Tsai Erin, Gallage Dona Hishara Keshani, Tong Xinjie, Du Pu, Novak Brian, David Rolf, Rick Steven W, Zhang Donghui, Kumar Revati
Department of Chemistry, Louisiana State University, Baton Rouge, Louisiana 70803, United States.
Department of Mechanical and Industrial Engineering, Louisiana State University, Baton Rouge, Louisiana 70803, United States.
Macromolecules. 2022 Jun 28;55(12):5197-5212. doi: 10.1021/acs.macromol.2c00141. Epub 2022 Jun 14.
Electrostatic interactions play a significant role in regulating biological systems and have received increasing attention due to their usefulness in designing advanced stimulus-responsive materials. Polypeptoids are highly tunable N-substituted peptidomimetic polymers that lack backbone hydrogen bonding and chirality. Therefore, polypeptoids are suitable systems to study the effect of noncovalent interactions of substituents without complications of backbone intramolecular and intermolecular hydrogen bonding. In this study, all-atom molecular dynamics (MD) simulations were performed on micelles formed by a series of sequence-defined ionic polypeptoid block copolymers consisting of a hydrophobic segment and a hydrophilic segment in an aqueous solution. By combining the results from MD simulations and experimental small-angle neutron scattering data, further insights were gained into the internal structure of the formed polypeptoid micelles, which is not always directly accessible from experiments. In addition, information was gained into the physics of the noncovalent interactions responsible for the self-assembly of weakly charged polypeptoids in an aqueous solution. While the aggregation number is governed by electrostatic repulsion of the negatively charged carboxylate (COO) substituents on the polypeptoid chain within the micelle, MD simulations indicate that the position of the charge on singly charged chains mediates the shape of the micelle through the charge-dipole interactions between the COO substituent and the surrounding water. Therefore, the polypeptoid micelles formed from the single-charged series offer the possibility for tailorable micelle shapes. In contrast, the polypeptoid micelles formed from the triple-charged series are characterized by more pronounced electrostatic repulsion that competes with more significant charge-sodium interactions, making it difficult to predict the shape of the micelles. This work has helped further develop design principles for the shape and structure of self-assembled micelles by controlling the position of charged moieties on the backbone of polypeptoid block copolymers.

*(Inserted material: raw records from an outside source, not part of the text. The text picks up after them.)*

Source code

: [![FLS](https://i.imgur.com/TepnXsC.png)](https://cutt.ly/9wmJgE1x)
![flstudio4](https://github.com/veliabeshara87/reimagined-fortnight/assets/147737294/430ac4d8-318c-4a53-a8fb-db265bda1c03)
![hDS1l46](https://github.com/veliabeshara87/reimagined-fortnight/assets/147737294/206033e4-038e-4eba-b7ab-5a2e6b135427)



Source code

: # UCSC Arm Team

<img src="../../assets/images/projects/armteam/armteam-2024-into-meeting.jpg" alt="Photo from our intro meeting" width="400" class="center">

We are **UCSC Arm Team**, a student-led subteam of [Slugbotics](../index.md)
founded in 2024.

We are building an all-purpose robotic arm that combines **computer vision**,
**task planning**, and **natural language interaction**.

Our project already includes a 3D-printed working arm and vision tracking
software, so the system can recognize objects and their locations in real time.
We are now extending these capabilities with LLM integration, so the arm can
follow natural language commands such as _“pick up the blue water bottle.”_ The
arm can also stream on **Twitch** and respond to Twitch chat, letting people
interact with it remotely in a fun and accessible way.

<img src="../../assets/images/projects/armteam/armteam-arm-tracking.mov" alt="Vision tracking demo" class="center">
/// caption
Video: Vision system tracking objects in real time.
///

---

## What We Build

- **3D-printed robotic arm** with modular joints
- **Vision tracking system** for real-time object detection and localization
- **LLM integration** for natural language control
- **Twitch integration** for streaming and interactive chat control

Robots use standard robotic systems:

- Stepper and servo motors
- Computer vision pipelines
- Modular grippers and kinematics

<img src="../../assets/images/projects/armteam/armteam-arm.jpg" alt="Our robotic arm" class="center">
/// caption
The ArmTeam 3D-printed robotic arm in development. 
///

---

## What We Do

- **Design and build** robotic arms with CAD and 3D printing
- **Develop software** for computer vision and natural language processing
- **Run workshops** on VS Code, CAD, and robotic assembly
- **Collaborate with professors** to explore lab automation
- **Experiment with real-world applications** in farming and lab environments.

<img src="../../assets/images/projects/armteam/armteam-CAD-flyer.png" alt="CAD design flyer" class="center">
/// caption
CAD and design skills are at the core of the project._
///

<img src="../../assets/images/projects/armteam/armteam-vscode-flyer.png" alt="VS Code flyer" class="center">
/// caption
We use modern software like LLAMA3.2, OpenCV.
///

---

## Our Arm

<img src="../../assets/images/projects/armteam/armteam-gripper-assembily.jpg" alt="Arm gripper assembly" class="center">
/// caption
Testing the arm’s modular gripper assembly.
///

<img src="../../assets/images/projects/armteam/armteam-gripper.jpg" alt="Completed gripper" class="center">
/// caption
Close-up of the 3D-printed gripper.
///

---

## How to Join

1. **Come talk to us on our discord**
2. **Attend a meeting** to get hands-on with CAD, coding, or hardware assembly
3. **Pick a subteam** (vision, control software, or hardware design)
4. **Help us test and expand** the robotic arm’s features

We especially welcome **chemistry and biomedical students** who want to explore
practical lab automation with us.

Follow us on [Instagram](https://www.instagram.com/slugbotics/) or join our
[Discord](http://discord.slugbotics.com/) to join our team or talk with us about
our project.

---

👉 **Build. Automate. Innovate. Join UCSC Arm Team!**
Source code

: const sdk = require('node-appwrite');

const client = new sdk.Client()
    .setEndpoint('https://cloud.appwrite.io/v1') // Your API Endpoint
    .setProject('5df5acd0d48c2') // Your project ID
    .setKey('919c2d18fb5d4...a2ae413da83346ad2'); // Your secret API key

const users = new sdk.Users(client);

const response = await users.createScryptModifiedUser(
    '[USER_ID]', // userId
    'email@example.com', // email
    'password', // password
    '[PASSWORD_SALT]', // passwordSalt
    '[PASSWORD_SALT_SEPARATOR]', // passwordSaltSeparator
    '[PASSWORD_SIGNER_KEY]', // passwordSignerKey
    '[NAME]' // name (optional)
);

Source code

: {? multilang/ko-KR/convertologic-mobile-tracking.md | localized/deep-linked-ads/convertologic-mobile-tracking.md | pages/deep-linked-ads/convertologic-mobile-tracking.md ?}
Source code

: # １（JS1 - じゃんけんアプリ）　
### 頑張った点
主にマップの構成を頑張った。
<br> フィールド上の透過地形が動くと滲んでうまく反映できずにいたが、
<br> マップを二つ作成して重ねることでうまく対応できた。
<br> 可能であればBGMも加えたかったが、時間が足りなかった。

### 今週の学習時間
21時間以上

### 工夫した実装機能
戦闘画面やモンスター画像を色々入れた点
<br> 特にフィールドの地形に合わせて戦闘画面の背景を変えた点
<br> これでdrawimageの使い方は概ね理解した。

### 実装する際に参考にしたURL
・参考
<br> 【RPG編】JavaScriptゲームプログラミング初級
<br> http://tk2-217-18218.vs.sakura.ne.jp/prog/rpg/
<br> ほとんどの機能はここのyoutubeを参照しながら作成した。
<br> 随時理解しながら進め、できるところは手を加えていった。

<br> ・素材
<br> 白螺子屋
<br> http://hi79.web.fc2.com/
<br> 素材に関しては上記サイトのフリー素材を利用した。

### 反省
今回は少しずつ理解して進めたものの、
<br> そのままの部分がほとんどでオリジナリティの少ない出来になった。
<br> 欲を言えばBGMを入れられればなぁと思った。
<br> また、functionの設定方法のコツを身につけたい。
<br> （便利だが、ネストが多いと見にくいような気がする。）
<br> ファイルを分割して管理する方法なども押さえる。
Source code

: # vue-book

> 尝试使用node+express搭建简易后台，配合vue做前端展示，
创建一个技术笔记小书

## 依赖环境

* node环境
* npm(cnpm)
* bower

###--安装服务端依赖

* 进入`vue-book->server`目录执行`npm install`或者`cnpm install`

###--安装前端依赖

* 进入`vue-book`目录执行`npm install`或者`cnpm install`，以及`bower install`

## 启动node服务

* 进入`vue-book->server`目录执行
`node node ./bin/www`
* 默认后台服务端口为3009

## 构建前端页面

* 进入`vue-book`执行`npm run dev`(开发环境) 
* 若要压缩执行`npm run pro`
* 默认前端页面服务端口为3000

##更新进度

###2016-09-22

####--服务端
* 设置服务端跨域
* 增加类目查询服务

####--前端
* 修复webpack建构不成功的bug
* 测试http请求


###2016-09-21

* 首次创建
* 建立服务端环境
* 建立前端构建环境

静电相互作用在调节生物系统中起着重要作用,并且由于其在设计先进的刺激响应材料方面的实用性而受到越来越多的关注。聚肽是高度可调节的N-取代拟肽聚合物,缺乏主链氢键和手性。因此,聚肽是研究取代基非共价相互作用的影响而无主链分子内和分子间氢键复杂性的合适体系。在本研究中,对由一系列序列定义的离子型聚肽嵌段共聚物在水溶液中形成的胶束进行了全原子分子动力学(MD)模拟,该共聚物由疏水段和亲水段组成。通过结合MD模拟结果和实验小角中子散射数据,对形成的聚肽胶束的内部结构有了更深入的了解,这在实验中并不总是能直接获得的。此外,还获得了关于负责弱电荷聚肽在水溶液中自组装的非共价相互作用的物理信息。虽然聚集数由胶束内聚肽链上带负电的羧酸盐(COO)取代基的静电排斥作用决定,但MD模拟表明,单电荷链上电荷的位置通过COO取代基与周围水之间的电荷-偶极相互作用介导胶束的形状。因此,由单电荷系列形成的聚肽胶束提供了可定制胶束形状的可能性。相比之下,由三电荷系列形成的聚肽胶束的特点是静电排斥更明显,与更显著的电荷-钠相互作用相竞争,使得难以预测胶束的形状。这项工作通过控制聚肽嵌段共聚物主链上带电部分的位置,有助于进一步开发自组装胶束形状和结构的设计原则。